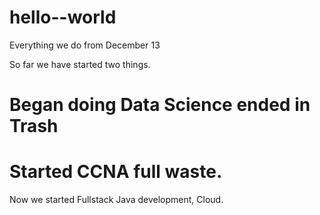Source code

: # hello--world
Everything we do from December 13


So far we have started two things.

# Began doing Data Science ended in Trash
# Started CCNA full waste.

Now we started Fullstack Java development, Cloud.
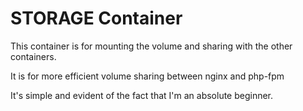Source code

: # STORAGE Container

This container is for mounting the volume and sharing with the other containers.

It is for more efficient volume sharing between nginx and php-fpm

It's simple and evident of the fact that I'm an absolute beginner.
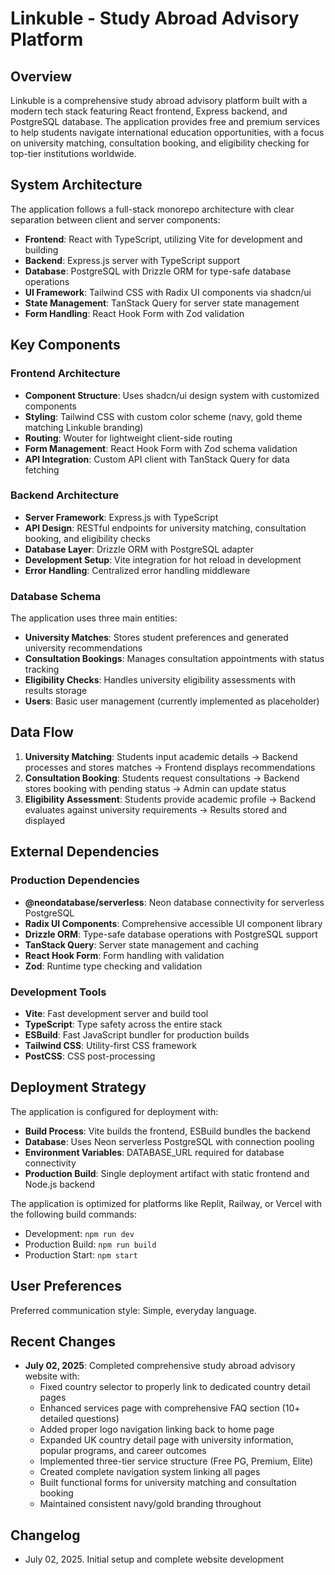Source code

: # Linkuble - Study Abroad Advisory Platform

## Overview

Linkuble is a comprehensive study abroad advisory platform built with a modern tech stack featuring React frontend, Express backend, and PostgreSQL database. The application provides free and premium services to help students navigate international education opportunities, with a focus on university matching, consultation booking, and eligibility checking for top-tier institutions worldwide.

## System Architecture

The application follows a full-stack monorepo architecture with clear separation between client and server components:

- **Frontend**: React with TypeScript, utilizing Vite for development and building
- **Backend**: Express.js server with TypeScript support
- **Database**: PostgreSQL with Drizzle ORM for type-safe database operations
- **UI Framework**: Tailwind CSS with Radix UI components via shadcn/ui
- **State Management**: TanStack Query for server state management
- **Form Handling**: React Hook Form with Zod validation

## Key Components

### Frontend Architecture
- **Component Structure**: Uses shadcn/ui design system with customized components
- **Styling**: Tailwind CSS with custom color scheme (navy, gold theme matching Linkuble branding)
- **Routing**: Wouter for lightweight client-side routing
- **Form Management**: React Hook Form with Zod schema validation
- **API Integration**: Custom API client with TanStack Query for data fetching

### Backend Architecture
- **Server Framework**: Express.js with TypeScript
- **API Design**: RESTful endpoints for university matching, consultation booking, and eligibility checks
- **Database Layer**: Drizzle ORM with PostgreSQL adapter
- **Development Setup**: Vite integration for hot reload in development
- **Error Handling**: Centralized error handling middleware

### Database Schema
The application uses three main entities:
- **University Matches**: Stores student preferences and generated university recommendations
- **Consultation Bookings**: Manages consultation appointments with status tracking
- **Eligibility Checks**: Handles university eligibility assessments with results storage
- **Users**: Basic user management (currently implemented as placeholder)

## Data Flow

1. **University Matching**: Students input academic details → Backend processes and stores matches → Frontend displays recommendations
2. **Consultation Booking**: Students request consultations → Backend stores booking with pending status → Admin can update status
3. **Eligibility Assessment**: Students provide academic profile → Backend evaluates against university requirements → Results stored and displayed

## External Dependencies

### Production Dependencies
- **@neondatabase/serverless**: Neon database connectivity for serverless PostgreSQL
- **Radix UI Components**: Comprehensive accessible UI component library
- **Drizzle ORM**: Type-safe database operations with PostgreSQL support
- **TanStack Query**: Server state management and caching
- **React Hook Form**: Form handling with validation
- **Zod**: Runtime type checking and validation

### Development Tools
- **Vite**: Fast development server and build tool
- **TypeScript**: Type safety across the entire stack
- **ESBuild**: Fast JavaScript bundler for production builds
- **Tailwind CSS**: Utility-first CSS framework
- **PostCSS**: CSS post-processing

## Deployment Strategy

The application is configured for deployment with:
- **Build Process**: Vite builds the frontend, ESBuild bundles the backend
- **Database**: Uses Neon serverless PostgreSQL with connection pooling
- **Environment Variables**: DATABASE_URL required for database connectivity
- **Production Build**: Single deployment artifact with static frontend and Node.js backend

The application is optimized for platforms like Replit, Railway, or Vercel with the following build commands:
- Development: `npm run dev`
- Production Build: `npm run build`
- Production Start: `npm start`

## User Preferences

Preferred communication style: Simple, everyday language.

## Recent Changes

- **July 02, 2025**: Completed comprehensive study abroad advisory website with:
  - Fixed country selector to properly link to dedicated country detail pages
  - Enhanced services page with comprehensive FAQ section (10+ detailed questions)
  - Added proper logo navigation linking back to home page
  - Expanded UK country detail page with university information, popular programs, and career outcomes
  - Implemented three-tier service structure (Free PG, Premium, Elite)
  - Created complete navigation system linking all pages
  - Built functional forms for university matching and consultation booking
  - Maintained consistent navy/gold branding throughout

## Changelog

- July 02, 2025. Initial setup and complete website development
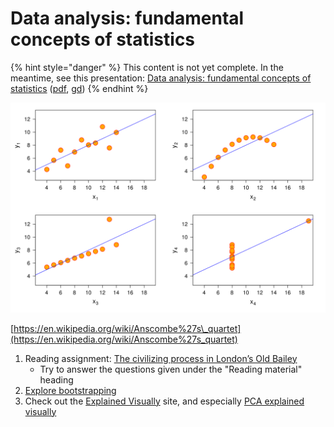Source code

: # Data analysis: fundamental concepts of statistics

{% hint style="danger" %}
This content is not yet complete. In the meantime, see this presentation: [Data analysis: fundamental concepts of statistics](https://docs.google.com/presentation/d/e/2PACX-1vR7OYZauaLDOFf3M2ACynBcW77Ezx7SDSh5heLEzxOdc0ExMujU5t7GpksgdHpXbQKE9mpYPxlWT6c-/pub?start=false&loop=false&delayms=3000) \([pdf](http://docs.google.com/presentation/d/1LYYXZJ3WOHCThv_i4fA_anx_s0LkYxFQ0wzJpC8KaSk/export/pdf), [gd](https://docs.google.com/presentation/d/1LYYXZJ3WOHCThv_i4fA_anx_s0LkYxFQ0wzJpC8KaSk/edit?usp=sharing)\)
{% endhint %}

![Anscombe&apos;s quartet, a set of datasets that have identical descriptive statistics \(means, variances, correlation\)](.gitbook/assets/image%20%283%29.png)

[https://en.wikipedia.org/wiki/Anscombe%27s\_quartet](https://en.wikipedia.org/wiki/Anscombe%27s_quartet)

1. Reading assignment: [The civilizing process in London’s Old Bailey](https://www.ncbi.nlm.nih.gov/pmc/articles/PMC4084475/pdf/pnas.201405984.pdf)
   * Try to answer the questions given under the "Reading material" heading
2. [Explore bootstrapping](http://www.lock5stat.com/StatKey/bootstrap_1_quant/bootstrap_1_quant.html)
3. Check out the [Explained Visually](http://setosa.io/ev/) site, and especially [PCA explained visually](http://setosa.io/ev/principal-component-analysis/)

## 

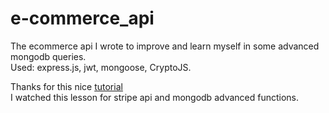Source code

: # e-commerce_api
The ecommerce api I wrote to improve and learn myself in some advanced mongodb queries.
<br>
Used: express.js, jwt, mongoose, CryptoJS.


Thanks for this nice [tutorial](https://www.youtube.com/watch?v=rMiRZ1iRC0A)
<br> 
I watched this lesson for stripe api and mongodb advanced functions.
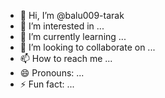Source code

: - 👋 Hi, I’m @balu009-tarak
- 👀 I’m interested in ...
- 🌱 I’m currently learning ...
- 💞️ I’m looking to collaborate on ...
- 📫 How to reach me ...
- 😄 Pronouns: ...
- ⚡ Fun fact: ...

<!---
balu009-tarak/balu009-tarak is a ✨ special ✨ repository because its `README.md` (this file) appears on your GitHub profile.
You can click the Preview link to take a look at your changes.
--->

# # # #

## ABOUT THIS TASK:
Reproduce verbatim the lines above, from the line with "## External Dependencies" through the line with "- **TanStack Query**: Server".

## TASK SOLUTION:
## External Dependencies

### Production Dependencies
- **@neondatabase/serverless**: Neon database connectivity for serverless PostgreSQL
- **Radix UI Components**: Comprehensive accessible UI component library
- **Drizzle ORM**: Type-safe database operations with PostgreSQL support
- **TanStack Query**: Server state management and caching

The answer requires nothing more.